Because the single cells are small in size, the processing time was rather fast. Even for a cell with size about 200MB, I think it took only about 15 minutes.

Bulk WES-seq

We were able to acquire the bulk WES and scRNA data for a handful of melanoma patients analyzed in Tirosh et al: mel78, mel79, mel81, and mel82. The bulk WES for each patient was shared as BAM file and each tumor sample was accompanied by matching normal sample. By checking the header file, the BAM files appeared ready to be analyzed. Because we are given already aligned BAM files, it is important that we use hg19 (GRCh37) for aligning single cells (later).

We are going to call somatic and germline variants and copy numbers.

Softwares

MuTect2

The manual for MuTect2 is found here. Note: we did not use panel of normal.

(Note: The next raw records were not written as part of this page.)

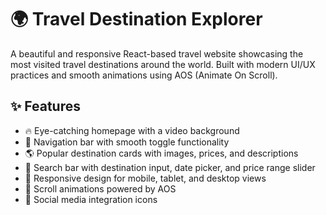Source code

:# 🌍 Travel Destination Explorer

A beautiful and responsive React-based travel website showcasing the most visited travel destinations around the world. Built with modern UI/UX practices and smooth animations using AOS (Animate On Scroll).

## ✨ Features

- 🔥 Eye-catching homepage with a video background
- 🧭 Navigation bar with smooth toggle functionality
- 🌎 Popular destination cards with images, prices, and descriptions
- 📅 Search bar with destination input, date picker, and price range slider
- 📱 Responsive design for mobile, tablet, and desktop views
- 🎨 Scroll animations powered by AOS
- 📍 Social media integration icons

gatk --java-options "-Xmx16g" Mutect2 \
  -R <REF_LOC>/Homo_sapiens.GRCh37.75.dna.primary_assembly.fa  \
  -I ${SAMPLE_DIR}/${TUMOR_SAMPLE}.bam \
  -tumor ${TUMOR_SAMPLE} \
  -I ${SAMPLE_DIR}/${NORMAL_SAMPLE}.bam \
  -normal ${NORMAL_SAMPLE} \
  -O ${SAMPLE_DIR}/somatic.vcf.gz \
  --f1r2-tar-gz ${SAMPLE_DIR}/f1r2.mutect2.tar.gz

Strelka

strelka-2.9.2.centos6_x86_64/bin/configureStrelkaSomaticWorkflow.py \
    --normalBam <NORMAL_BAM> \
    --tumorBam <TUMOR_BAM> \
    --referenceFasta <REF_LOC>/Homo_sapiens_assembly19.fasta \
    --runDir <RUN_DIR> \
    --exome

HaplotypeCaller

gatk --java-options "-Xmx16g" HaplotypeCaller \
  -R <REF_LOC>/Homo_sapiens_assembly19.fasta \
  -I ${SAMPLE_DIR}/${SAMPLE_NAME}.bam \
  -O ${SAMPLE_DIR}/${SAMPLE_NAME}.germline.vcf.gz \
  -ERC GVCF

FREEC

Although FREEC supports inferring copy number per exon, I was not able to get it to run. The error messages were rather cryptic, for example,

out of range error: Terminate called after throwing an instance of ‘std::out_of_range` what(): basic_string::substr: __pos (which is 43690) > this->size() (which is 0).

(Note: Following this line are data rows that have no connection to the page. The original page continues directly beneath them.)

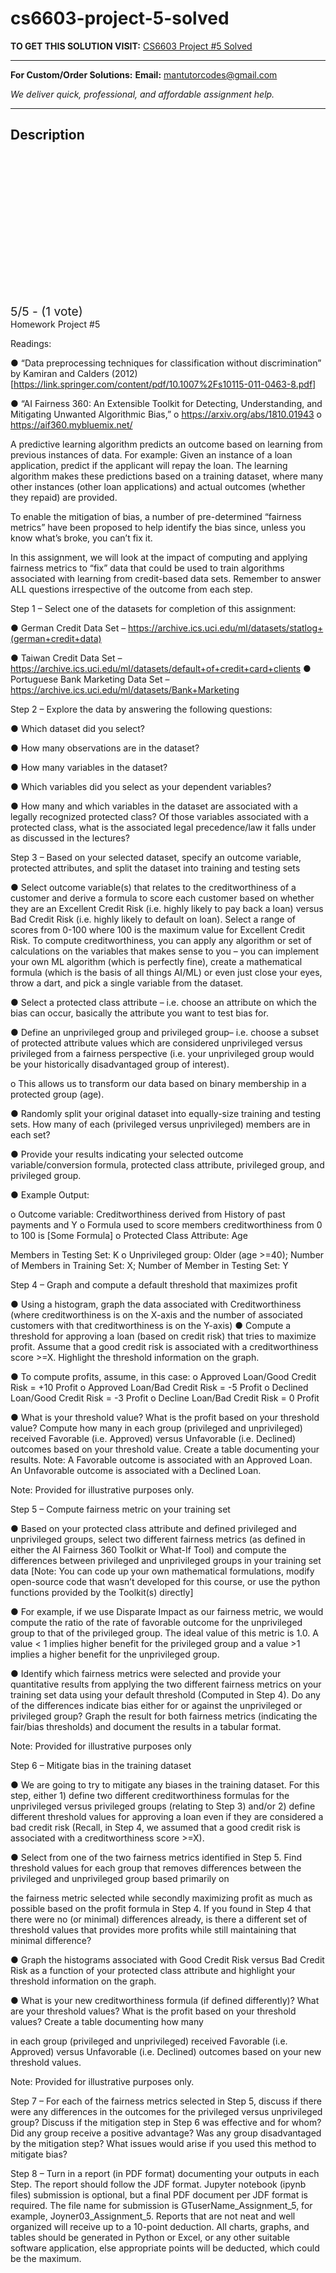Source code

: # cs6603-project-5-solved
**TO GET THIS SOLUTION VISIT:** [CS6603 Project #5 Solved](https://mantutor.com/product/cs6603-ai-ethics-and-society-solved-6/)


---

**For Custom/Order Solutions:** **Email:** mantutorcodes@gmail.com  

*We deliver quick, professional, and affordable assignment help.*

---

<h2>Description</h2>



<div class="kk-star-ratings kksr-auto kksr-align-center kksr-valign-top" data-payload="{&quot;align&quot;:&quot;center&quot;,&quot;id&quot;:&quot;108807&quot;,&quot;slug&quot;:&quot;default&quot;,&quot;valign&quot;:&quot;top&quot;,&quot;ignore&quot;:&quot;&quot;,&quot;reference&quot;:&quot;auto&quot;,&quot;class&quot;:&quot;&quot;,&quot;count&quot;:&quot;1&quot;,&quot;legendonly&quot;:&quot;&quot;,&quot;readonly&quot;:&quot;&quot;,&quot;score&quot;:&quot;5&quot;,&quot;starsonly&quot;:&quot;&quot;,&quot;best&quot;:&quot;5&quot;,&quot;gap&quot;:&quot;4&quot;,&quot;greet&quot;:&quot;Rate this product&quot;,&quot;legend&quot;:&quot;5\/5 - (1 vote)&quot;,&quot;size&quot;:&quot;24&quot;,&quot;title&quot;:&quot;CS6603 Project #5 Solved&quot;,&quot;width&quot;:&quot;138&quot;,&quot;_legend&quot;:&quot;{score}\/{best} - ({count} {votes})&quot;,&quot;font_factor&quot;:&quot;1.25&quot;}">

<div class="kksr-stars">

<div class="kksr-stars-inactive">
            <div class="kksr-star" data-star="1" style="padding-right: 4px">


<div class="kksr-icon" style="width: 24px; height: 24px;"></div>
        </div>
            <div class="kksr-star" data-star="2" style="padding-right: 4px">


<div class="kksr-icon" style="width: 24px; height: 24px;"></div>
        </div>
            <div class="kksr-star" data-star="3" style="padding-right: 4px">


<div class="kksr-icon" style="width: 24px; height: 24px;"></div>
        </div>
            <div class="kksr-star" data-star="4" style="padding-right: 4px">


<div class="kksr-icon" style="width: 24px; height: 24px;"></div>
        </div>
            <div class="kksr-star" data-star="5" style="padding-right: 4px">


<div class="kksr-icon" style="width: 24px; height: 24px;"></div>
        </div>
    </div>

<div class="kksr-stars-active" style="width: 138px;">
            <div class="kksr-star" style="padding-right: 4px">


<div class="kksr-icon" style="width: 24px; height: 24px;"></div>
        </div>
            <div class="kksr-star" style="padding-right: 4px">


<div class="kksr-icon" style="width: 24px; height: 24px;"></div>
        </div>
            <div class="kksr-star" style="padding-right: 4px">


<div class="kksr-icon" style="width: 24px; height: 24px;"></div>
        </div>
            <div class="kksr-star" style="padding-right: 4px">


<div class="kksr-icon" style="width: 24px; height: 24px;"></div>
        </div>
            <div class="kksr-star" style="padding-right: 4px">


<div class="kksr-icon" style="width: 24px; height: 24px;"></div>
        </div>
    </div>
</div>


<div class="kksr-legend" style="font-size: 19.2px;">
            5/5 - (1 vote)    </div>
    </div>
Homework Project #5

Readings:

● “Data preprocessing techniques for classification without discrimination” by Kamiran and Calders (2012) [https://link.springer.com/content/pdf/10.1007%2Fs10115-011-0463-8.pdf]

● “AI Fairness 360: An Extensible Toolkit for Detecting, Understanding, and Mitigating Unwanted Algorithmic Bias,” o https://arxiv.org/abs/1810.01943 o https://aif360.mybluemix.net/

A predictive learning algorithm predicts an outcome based on learning from previous instances of data. For example: Given an instance of a loan application, predict if the applicant will repay the loan. The learning algorithm makes these predictions based on a training dataset, where many other instances (other loan applications) and actual outcomes (whether they repaid) are provided.

To enable the mitigation of bias, a number of pre-determined “fairness metrics” have been proposed to help identify the bias since, unless you know what’s broke, you can’t fix it.

In this assignment, we will look at the impact of computing and applying fairness metrics to “fix” data that could be used to train algorithms associated with learning from credit-based data sets. Remember to answer ALL questions irrespective of the outcome from each step.

Step 1 – Select one of the datasets for completion of this assignment:

● German Credit Data Set – https://archive.ics.uci.edu/ml/datasets/statlog+(german+credit+data)

● Taiwan Credit Data Set – https://archive.ics.uci.edu/ml/datasets/default+of+credit+card+clients ● Portuguese Bank Marketing Data Set – https://archive.ics.uci.edu/ml/datasets/Bank+Marketing

Step 2 – Explore the data by answering the following questions:

● Which dataset did you select?

● How many observations are in the dataset?

● How many variables in the dataset?

● Which variables did you select as your dependent variables?

● How many and which variables in the dataset are associated with a legally recognized protected class? Of those variables associated with a protected class, what is the associated legal precedence/law it falls under as discussed in the lectures?

Step 3 – Based on your selected dataset, specify an outcome variable, protected attributes, and split the dataset into training and testing sets

● Select outcome variable(s) that relates to the creditworthiness of a customer and derive a formula to score each customer based on whether they are an Excellent Credit Risk (i.e. highly likely to pay back a loan) versus Bad Credit Risk (i.e. highly likely to default on loan). Select a range of scores from 0-100 where 100 is the maximum value for Excellent Credit Risk. To compute creditworthiness, you can apply any algorithm or set of calculations on the variables that makes sense to you – you can implement your own ML algorithm (which is perfectly fine), create a mathematical formula (which is the basis of all things AI/ML) or even just close your eyes, throw a dart, and pick a single variable from the dataset.

● Select a protected class attribute – i.e. choose an attribute on which the bias can occur, basically the attribute you want to test bias for.

● Define an unprivileged group and privileged group– i.e. choose a subset of protected attribute values which are considered unprivileged versus privileged from a fairness perspective (i.e. your unprivileged group would be your historically disadvantaged group of interest).

o This allows us to transform our data based on binary membership in a protected group (age).

● Randomly split your original dataset into equally-size training and testing sets. How many of each (privileged versus unprivileged) members are in each set?

● Provide your results indicating your selected outcome variable/conversion formula, protected class attribute, privileged group, and privileged group.

● Example Output:

o Outcome variable: Creditworthiness derived from History of past payments and Y o Formula used to score members creditworthiness from 0 to 100 is [Some Formula] o Protected Class Attribute: Age

Members in Testing Set: K o Unprivileged group: Older (age &gt;=40); Number of Members in Training Set: X; Number of Member in Testing Set: Y

Step 4 – Graph and compute a default threshold that maximizes profit

● Using a histogram, graph the data associated with Creditworthiness (where creditworthiness is on the X-axis and the number of associated customers with that creditworthiness is on the Y-axis) ● Compute a threshold for approving a loan (based on credit risk) that tries to maximize profit. Assume that a good credit risk is associated with a creditworthiness score &gt;=X. Highlight the threshold information on the graph.

● To compute profits, assume, in this case: o Approved Loan/Good Credit Risk = +10 Profit o Approved Loan/Bad Credit Risk = -5 Profit o Declined Loan/Good Credit Risk = -3 Profit o Decline Loan/Bad Credit Risk = 0 Profit

● What is your threshold value? What is the profit based on your threshold value? Compute how many in each group (privileged and unprivileged) received Favorable (i.e. Approved) versus Unfavorable (i.e. Declined) outcomes based on your threshold value. Create a table documenting your results. Note: A Favorable outcome is associated with an Approved Loan. An Unfavorable outcome is associated with a Declined Loan.

Note: Provided for illustrative purposes only.

Step 5 – Compute fairness metric on your training set

● Based on your protected class attribute and defined privileged and unprivileged groups, select two different fairness metrics (as defined in either the AI Fairness 360 Toolkit or What-If Tool) and compute the differences between privileged and unprivileged groups in your training set data [Note: You can code up your own mathematical formulations, modify open-source code that wasn’t developed for this course, or use the python functions provided by the Toolkit(s) directly]

● For example, if we use Disparate Impact as our fairness metric, we would compute the ratio of the rate of favorable outcome for the unprivileged group to that of the privileged group. The ideal value of this metric is 1.0. A value &lt; 1 implies higher benefit for the privileged group and a value &gt;1 implies a higher benefit for the unprivileged group.

● Identify which fairness metrics were selected and provide your quantitative results from applying the two different fairness metrics on your training set data using your default threshold (Computed in Step 4). Do any of the differences indicate bias either for or against the unprivileged or privileged group? Graph the result for both fairness metrics (indicating the fair/bias thresholds) and document the results in a tabular format.

Note: Provided for illustrative purposes only

Step 6 – Mitigate bias in the training dataset

● We are going to try to mitigate any biases in the training dataset. For this step, either 1) define two different creditworthiness formulas for the unprivileged versus privileged groups (relating to Step 3) and/or 2) define different threshold values for approving a loan even if they are considered a bad credit risk (Recall, in Step 4, we assumed that a good credit risk is associated with a creditworthiness score &gt;=X).

● Select from one of the two fairness metrics identified in Step 5. Find threshold values for each group that removes differences between the privileged and unprivileged group based primarily on

the fairness metric selected while secondly maximizing profit as much as possible based on the profit formula in Step 4. If you found in Step 4 that there were no (or minimal) differences already, is there a different set of threshold values that provides more profits while still maintaining that minimal difference?

● Graph the histograms associated with Good Credit Risk versus Bad Credit Risk as a function of your protected class attribute and highlight your threshold information on the graph.

● What is your new creditworthiness formula (if defined differently)? What are your threshold values? What is the profit based on your threshold values? Create a table documenting how many

in each group (privileged and unprivileged) received Favorable (i.e. Approved) versus Unfavorable (i.e. Declined) outcomes based on your new threshold values.

Note: Provided for illustrative purposes only.

Step 7 – For each of the fairness metrics selected in Step 5, discuss if there were any differences in the outcomes for the privileged versus unprivileged group? Discuss if the mitigation step in Step 6 was effective and for whom? Did any group receive a positive advantage? Was any group disadvantaged by the mitigation step? What issues would arise if you used this method to mitigate bias?

Step 8 – Turn in a report (in PDF format) documenting your outputs in each Step. The report should follow the JDF format. Jupyter notebook (ipynb files) submission is optional, but a final PDF document per JDF format is required. The file name for submission is GTuserName_Assignment_5, for example, Joyner03_Assignment_5. Reports that are not neat and well organized will receive up to a 10-point deduction. All charts, graphs, and tables should be generated in Python or Excel, or any other suitable software application, else appropriate points will be deducted, which could be the maximum.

My previous experience was FREEC was rather smooth when analyzing WGS so I decided to try to use it without exon option, which basically amounts to specifying suitable window and step size. After a bit of a trial-and-error, I settled on using window size of 100 and step size of 50. I did a quick visualization check using IGV to verify that the results seemed reasonable.

Preparation

FREEC requires various files to be available:

  • GRCh37 reference split by chromosomes and
  • file containing lengths for each chromosomes.

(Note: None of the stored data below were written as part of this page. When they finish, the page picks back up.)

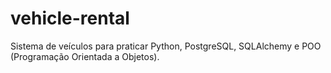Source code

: # vehicle-rental
Sistema de veículos para praticar Python, PostgreSQL, SQLAlchemy e POO (Programação Orientada a Objetos).

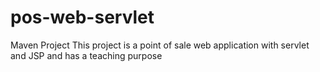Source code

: # pos-web-servlet
Maven Project
This project is a point of sale web application with servlet and JSP and has a teaching purpose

We already have access to GRCh37 from RSEM step. We can find GRCh37 split by chromosome on Ensembl FTP. For example release-75 is available here. We can simply use wget to get the files we need. For example,

wget -r -A 'Homo_sapiens.GRCh37.75.dna.chromosome.*.fa.gz' ftp://ftp.ensembl.org/pub/release-75/fasta/homo_sapiens/dna/

will retrieve all chromosome files we need.

Chromsome length can be obtained using samtools:

samtools faidx Homo_sapiens.GRCh37.75.dna.primary_assembly.fa

Run FREEC

The configuration file to run FREEC is available here, which mostly uses default values. The following fields need to be modified the sample being analyzed:

  • general
    • outputDir
    • sex: {78: M, 79: M, 81: F, 82: M}.
  • sample: mateFile
  • control: mateFile

Identify somatic SNVs for analysis

A commonly adopted practice is to consider SNVs that are in both of these variant callers. Furthermore, we will focus on somatic SNVs that fall on an exon. To that end, I downloaded refGene.txt and wrote an R script that finds intersection of the MuTect2, Strelka, and exons found in refGene.txt.